PROBLEM REQUIREMENTS = Output only the lines below from the one containing "Variables Exercise | Attended | Completed |" to the one containing "## Attendance Summary", exactly as written, both ends kept.

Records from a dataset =
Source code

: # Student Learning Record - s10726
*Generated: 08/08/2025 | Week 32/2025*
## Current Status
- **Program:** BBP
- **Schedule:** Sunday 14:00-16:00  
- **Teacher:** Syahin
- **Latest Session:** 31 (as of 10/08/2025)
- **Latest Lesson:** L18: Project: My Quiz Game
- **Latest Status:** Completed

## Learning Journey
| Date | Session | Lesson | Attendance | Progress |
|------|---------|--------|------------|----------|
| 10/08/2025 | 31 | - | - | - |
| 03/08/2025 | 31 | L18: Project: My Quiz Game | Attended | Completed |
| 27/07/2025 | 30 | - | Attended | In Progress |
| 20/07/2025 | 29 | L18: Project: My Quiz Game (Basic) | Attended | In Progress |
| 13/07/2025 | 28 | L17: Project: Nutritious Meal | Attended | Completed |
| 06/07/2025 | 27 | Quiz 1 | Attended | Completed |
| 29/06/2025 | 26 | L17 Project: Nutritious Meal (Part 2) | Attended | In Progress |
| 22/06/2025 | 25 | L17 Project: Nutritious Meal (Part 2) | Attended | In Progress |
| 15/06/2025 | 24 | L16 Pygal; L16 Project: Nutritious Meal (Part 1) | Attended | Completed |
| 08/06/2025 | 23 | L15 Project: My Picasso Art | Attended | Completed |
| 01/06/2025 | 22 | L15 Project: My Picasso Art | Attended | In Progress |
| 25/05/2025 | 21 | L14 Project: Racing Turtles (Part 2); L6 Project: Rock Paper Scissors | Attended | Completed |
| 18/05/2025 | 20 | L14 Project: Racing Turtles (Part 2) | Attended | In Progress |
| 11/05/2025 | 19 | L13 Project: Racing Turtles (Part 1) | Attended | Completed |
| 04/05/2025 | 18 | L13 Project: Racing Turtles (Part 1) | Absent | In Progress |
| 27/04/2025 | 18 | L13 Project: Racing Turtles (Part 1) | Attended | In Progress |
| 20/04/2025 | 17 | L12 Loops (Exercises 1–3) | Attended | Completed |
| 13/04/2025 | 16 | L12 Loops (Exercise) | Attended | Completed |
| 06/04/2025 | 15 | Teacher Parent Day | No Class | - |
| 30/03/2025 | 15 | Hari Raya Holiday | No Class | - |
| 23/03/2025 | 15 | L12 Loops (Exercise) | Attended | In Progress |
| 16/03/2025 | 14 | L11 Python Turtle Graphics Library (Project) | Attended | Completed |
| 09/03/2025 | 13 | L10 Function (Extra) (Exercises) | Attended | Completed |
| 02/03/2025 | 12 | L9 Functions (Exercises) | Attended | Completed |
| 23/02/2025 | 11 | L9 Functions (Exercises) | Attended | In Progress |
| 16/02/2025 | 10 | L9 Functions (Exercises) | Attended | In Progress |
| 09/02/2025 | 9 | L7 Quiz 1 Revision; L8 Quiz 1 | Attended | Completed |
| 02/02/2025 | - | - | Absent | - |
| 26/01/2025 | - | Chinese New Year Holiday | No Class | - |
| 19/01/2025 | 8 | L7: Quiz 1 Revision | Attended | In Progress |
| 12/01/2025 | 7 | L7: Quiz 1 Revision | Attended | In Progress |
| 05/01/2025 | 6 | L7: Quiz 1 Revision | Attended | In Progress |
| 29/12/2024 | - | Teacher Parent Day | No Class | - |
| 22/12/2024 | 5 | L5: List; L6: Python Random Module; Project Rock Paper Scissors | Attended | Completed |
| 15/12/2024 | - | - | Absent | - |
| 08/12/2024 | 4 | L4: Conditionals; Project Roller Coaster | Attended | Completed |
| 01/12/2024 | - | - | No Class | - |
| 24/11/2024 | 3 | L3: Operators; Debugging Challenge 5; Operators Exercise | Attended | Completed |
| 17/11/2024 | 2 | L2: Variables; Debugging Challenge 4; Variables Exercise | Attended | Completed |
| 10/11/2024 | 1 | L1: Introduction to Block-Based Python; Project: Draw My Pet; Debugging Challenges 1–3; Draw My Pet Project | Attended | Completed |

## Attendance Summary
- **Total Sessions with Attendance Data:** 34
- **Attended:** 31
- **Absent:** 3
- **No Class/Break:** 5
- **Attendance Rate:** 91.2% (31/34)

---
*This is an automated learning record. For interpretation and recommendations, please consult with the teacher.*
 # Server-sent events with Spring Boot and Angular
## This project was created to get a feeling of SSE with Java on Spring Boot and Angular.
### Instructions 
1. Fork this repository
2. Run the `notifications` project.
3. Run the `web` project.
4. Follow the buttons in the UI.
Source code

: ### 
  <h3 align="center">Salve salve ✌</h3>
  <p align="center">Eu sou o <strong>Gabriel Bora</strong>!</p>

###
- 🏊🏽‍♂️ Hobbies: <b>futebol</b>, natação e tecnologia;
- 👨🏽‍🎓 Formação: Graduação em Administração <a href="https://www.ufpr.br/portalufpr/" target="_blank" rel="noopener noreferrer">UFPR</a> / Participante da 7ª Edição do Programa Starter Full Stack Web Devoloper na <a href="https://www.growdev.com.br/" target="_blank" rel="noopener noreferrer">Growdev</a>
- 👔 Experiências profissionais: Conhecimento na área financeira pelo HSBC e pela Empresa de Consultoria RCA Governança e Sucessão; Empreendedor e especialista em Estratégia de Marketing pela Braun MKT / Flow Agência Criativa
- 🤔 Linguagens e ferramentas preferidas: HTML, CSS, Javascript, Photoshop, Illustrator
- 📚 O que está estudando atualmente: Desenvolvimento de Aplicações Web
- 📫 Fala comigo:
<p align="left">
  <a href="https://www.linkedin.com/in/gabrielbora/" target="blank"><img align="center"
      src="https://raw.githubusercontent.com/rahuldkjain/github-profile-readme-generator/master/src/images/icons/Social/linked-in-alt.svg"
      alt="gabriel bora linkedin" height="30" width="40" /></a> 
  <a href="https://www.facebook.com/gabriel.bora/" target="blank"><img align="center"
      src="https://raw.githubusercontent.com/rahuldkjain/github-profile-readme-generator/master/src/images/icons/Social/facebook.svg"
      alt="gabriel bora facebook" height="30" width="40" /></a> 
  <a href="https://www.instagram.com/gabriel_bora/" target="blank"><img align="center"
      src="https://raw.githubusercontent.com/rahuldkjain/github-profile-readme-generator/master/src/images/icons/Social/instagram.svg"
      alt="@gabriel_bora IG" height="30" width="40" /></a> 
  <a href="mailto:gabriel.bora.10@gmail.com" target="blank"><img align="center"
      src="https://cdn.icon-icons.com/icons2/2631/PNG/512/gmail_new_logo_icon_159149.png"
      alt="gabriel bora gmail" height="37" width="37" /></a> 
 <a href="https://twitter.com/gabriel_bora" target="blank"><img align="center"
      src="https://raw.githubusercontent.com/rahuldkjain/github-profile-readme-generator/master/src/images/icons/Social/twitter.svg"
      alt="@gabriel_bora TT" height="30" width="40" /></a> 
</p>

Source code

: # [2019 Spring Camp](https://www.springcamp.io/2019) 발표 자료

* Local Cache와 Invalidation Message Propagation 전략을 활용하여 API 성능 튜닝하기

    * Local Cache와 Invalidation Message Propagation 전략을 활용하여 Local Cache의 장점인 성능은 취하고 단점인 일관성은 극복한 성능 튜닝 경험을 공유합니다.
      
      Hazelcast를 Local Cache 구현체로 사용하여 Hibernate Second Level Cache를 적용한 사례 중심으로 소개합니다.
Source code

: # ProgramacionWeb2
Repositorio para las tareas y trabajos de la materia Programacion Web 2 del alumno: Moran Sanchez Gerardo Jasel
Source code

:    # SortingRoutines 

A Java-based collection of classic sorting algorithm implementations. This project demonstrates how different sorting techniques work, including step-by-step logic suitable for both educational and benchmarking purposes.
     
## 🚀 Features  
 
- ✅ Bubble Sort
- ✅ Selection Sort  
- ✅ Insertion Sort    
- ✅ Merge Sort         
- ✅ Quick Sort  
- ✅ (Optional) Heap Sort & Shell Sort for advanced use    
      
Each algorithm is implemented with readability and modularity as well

OUTPUT =
| 17/11/2024 | 2 | L2: Variables; Debugging Challenge 4; Variables Exercise | Attended | Completed |
| 10/11/2024 | 1 | L1: Introduction to Block-Based Python; Project: Draw My Pet; Debugging Challenges 1–3; Draw My Pet Project | Attended | Completed |

## Attendance Summary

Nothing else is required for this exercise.